Solo questo ci permette di avere la vita in pienezza: la “vita eterna”. Vedi le splendide immagini della seconda lettura: gli eletti, folla sterminata, “stanno” davanti al trono – sul quale siede Dio – e all’Agnello, che sta accanto a lui. Sono figli che lo guardano in faccia. E lui stenderà la sua tenda su di loro: lui diventerà la loro casa. E saranno davvero, definitivamente, felici. Ciò che è bene sarà conservato: le palme nella mani sono segno di una vita vissuta generosamente; ciò che è male è stato distrutto: “non avranno più fame, né avranno più sete, né li colpirà il sole, né arsura di sorta”; egli tergerà ogni lacrima dai loro occhi e il Signore li guiderà ai pascoli della vita.

INSIEME TRA NOI, INSIEME CON LUI

Ma per stare sempre con il Signore dobbiamo stare con lui oggi. Ci assicurano che le pecore hanno un raggio visivo ridotto e ci dicono anche che è per questo che stanno sempre insieme e che hanno bisogno di qualcuno che le guidi con la voce.
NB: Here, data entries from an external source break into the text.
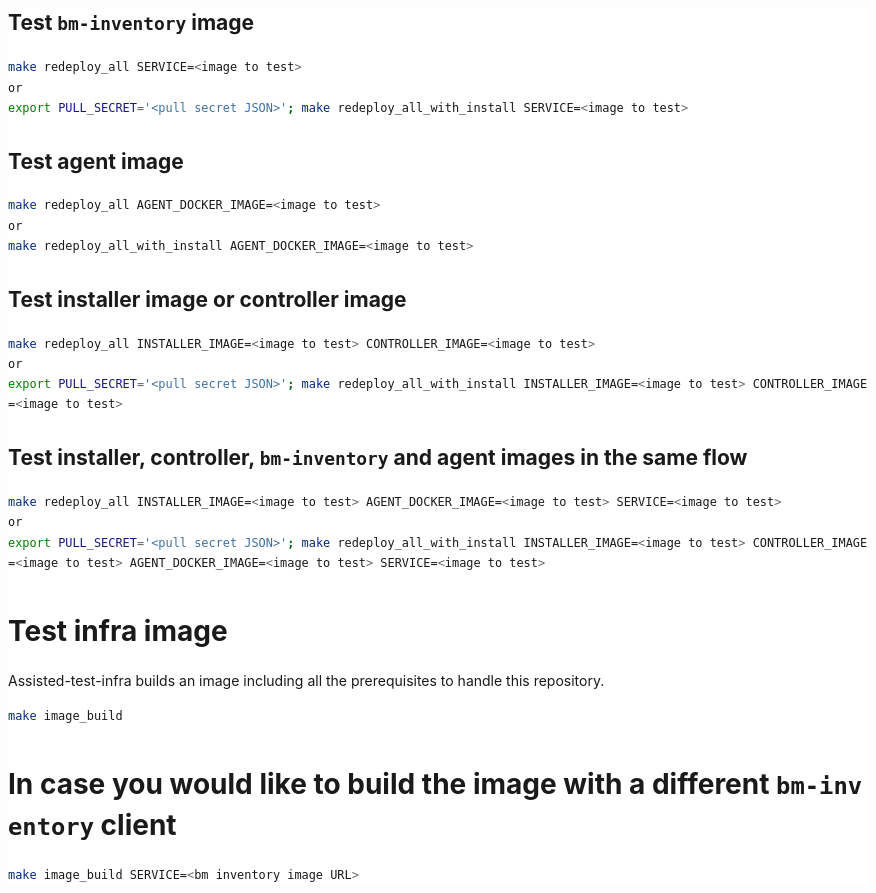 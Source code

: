 ## Test `bm-inventory` image

```bash
make redeploy_all SERVICE=<image to test>
or
export PULL_SECRET='<pull secret JSON>'; make redeploy_all_with_install SERVICE=<image to test>
```

## Test agent image

```bash
make redeploy_all AGENT_DOCKER_IMAGE=<image to test>
or
make redeploy_all_with_install AGENT_DOCKER_IMAGE=<image to test>
```

## Test installer image or controller image

```bash
make redeploy_all INSTALLER_IMAGE=<image to test> CONTROLLER_IMAGE=<image to test>
or
export PULL_SECRET='<pull secret JSON>'; make redeploy_all_with_install INSTALLER_IMAGE=<image to test> CONTROLLER_IMAGE=<image to test>
```

## Test installer, controller, `bm-inventory` and agent images in the same flow

```bash
make redeploy_all INSTALLER_IMAGE=<image to test> AGENT_DOCKER_IMAGE=<image to test> SERVICE=<image to test>
or
export PULL_SECRET='<pull secret JSON>'; make redeploy_all_with_install INSTALLER_IMAGE=<image to test> CONTROLLER_IMAGE=<image to test> AGENT_DOCKER_IMAGE=<image to test> SERVICE=<image to test>
```

# Test infra image

Assisted-test-infra builds an image including all the prerequisites to handle this repository.

```bash
make image_build
```

# In case you would like to build the image with a different `bm-inventory` client

```bash
make image_build SERVICE=<bm inventory image URL>
```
Abbiamo lo sguardo ridotto. Siamo pecore: vediamo qualcosa della nostra vita: non sappiamo che cosa ci capiterà domani e spesso non ricordiamo neppure che cosa ci è capitato ieri. Per questo dobbiamo vivere insieme le nostre sofferenze e le nostre gioie – essere “gregge” – e, insieme seguire una guida che, lui sì, ha lo sguardo più lungo del nostro e può guidarci ai “pascoli della vita”: dobbiamo cioè essere il gregge che appartiene a lui, “gregge del Signore”.